What would have happened if Jessa had give birth at the hospital? That’s hard to say since we don’t know exactly what had happened. Uterine atony could be treated with a variety of medications. A piece of retained placenta could have been removed immediately. A cervical laceration or vaginal lacerations could have been repaired immediately. All of these things would have reduced or prevented heavy blood loss.

Instead, Jessa lost so much blood that she had to be admitted to the hospital, probably for blood transfusions at the least. The fact that she remains in the hospital suggests that there was a bigger problem than blood loss or lacerations alone.

Ironically, Jessa gave birth at home almost certainly so she could spend the first hour skin to skin and breastfeeding her newborn. Instead, she probably wasn’t even in the same zip code.

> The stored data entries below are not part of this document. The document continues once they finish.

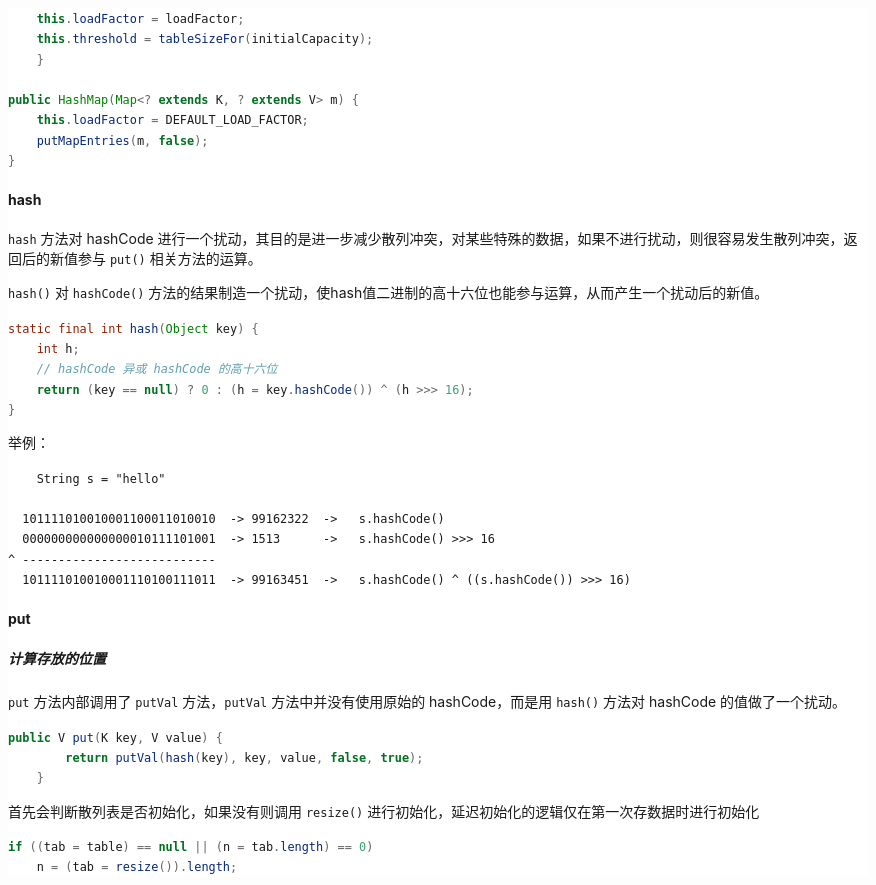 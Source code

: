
 ```java
    this.loadFactor = loadFactor;
    this.threshold = tableSizeFor(initialCapacity);
    }

public HashMap(Map<? extends K, ? extends V> m) {
    this.loadFactor = DEFAULT_LOAD_FACTOR;
    putMapEntries(m, false);
}
```



#### hash

`hash` 方法对 hashCode 进行一个扰动，其目的是进一步减少散列冲突，对某些特殊的数据，如果不进行扰动，则很容易发生散列冲突，返回后的新值参与 `put()` 相关方法的运算。 

`hash()` 对 `hashCode()` 方法的结果制造一个扰动，使hash值二进制的高十六位也能参与运算，从而产生一个扰动后的新值。

```java
static final int hash(Object key) {
    int h;
    // hashCode 异或 hashCode 的高十六位
    return (key == null) ? 0 : (h = key.hashCode()) ^ (h >>> 16);
}
```

举例：

```
	String s = "hello"

  101111010010001100011010010  -> 99162322  ->   s.hashCode()
  000000000000000010111101001  -> 1513      ->   s.hashCode() >>> 16
^ ---------------------------
  101111010010001110100111011  -> 99163451  ->   s.hashCode() ^ ((s.hashCode()) >>> 16)
```



#### put

##### 计算存放的位置

`put` 方法内部调用了 `putVal` 方法，`putVal` 方法中并没有使用原始的 hashCode，而是用 `hash()` 方法对 hashCode 的值做了一个扰动。

```java
public V put(K key, V value) {
        return putVal(hash(key), key, value, false, true);
    }
```

首先会判断散列表是否初始化，如果没有则调用 `resize()` 进行初始化，延迟初始化的逻辑仅在第一次存数据时进行初始化

```java
if ((tab = table) == null || (n = tab.length) == 0)
    n = (tab = resize()).length;
```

It’s hard not to feel sorry for Jessa. She was probably contractually bound to news outlets to provide pictures of the baby, but she wasn’t there to be in them. She was probably contractually bound to provide a family photo as soon as possible so her husband brought the baby to the hospital and it appears that they hung a sheet behind her hospital bed; she was probably sitting in the bed (too weak to stand?) and husband was standing beside her.

She’s given birth, she’s suffered a serious complication and she’s required to be on display in order to earn money. So much for the intimacy of homebirth.

So both Jill and Jessa trusted birth and birth nearly killed them. Obstetricians, in contrast, saved them. They’ve given us an object lesson in why homebirth can be dangerous and even deadly.

Thinking about homebirth? Think about Jessa and Jill and think again.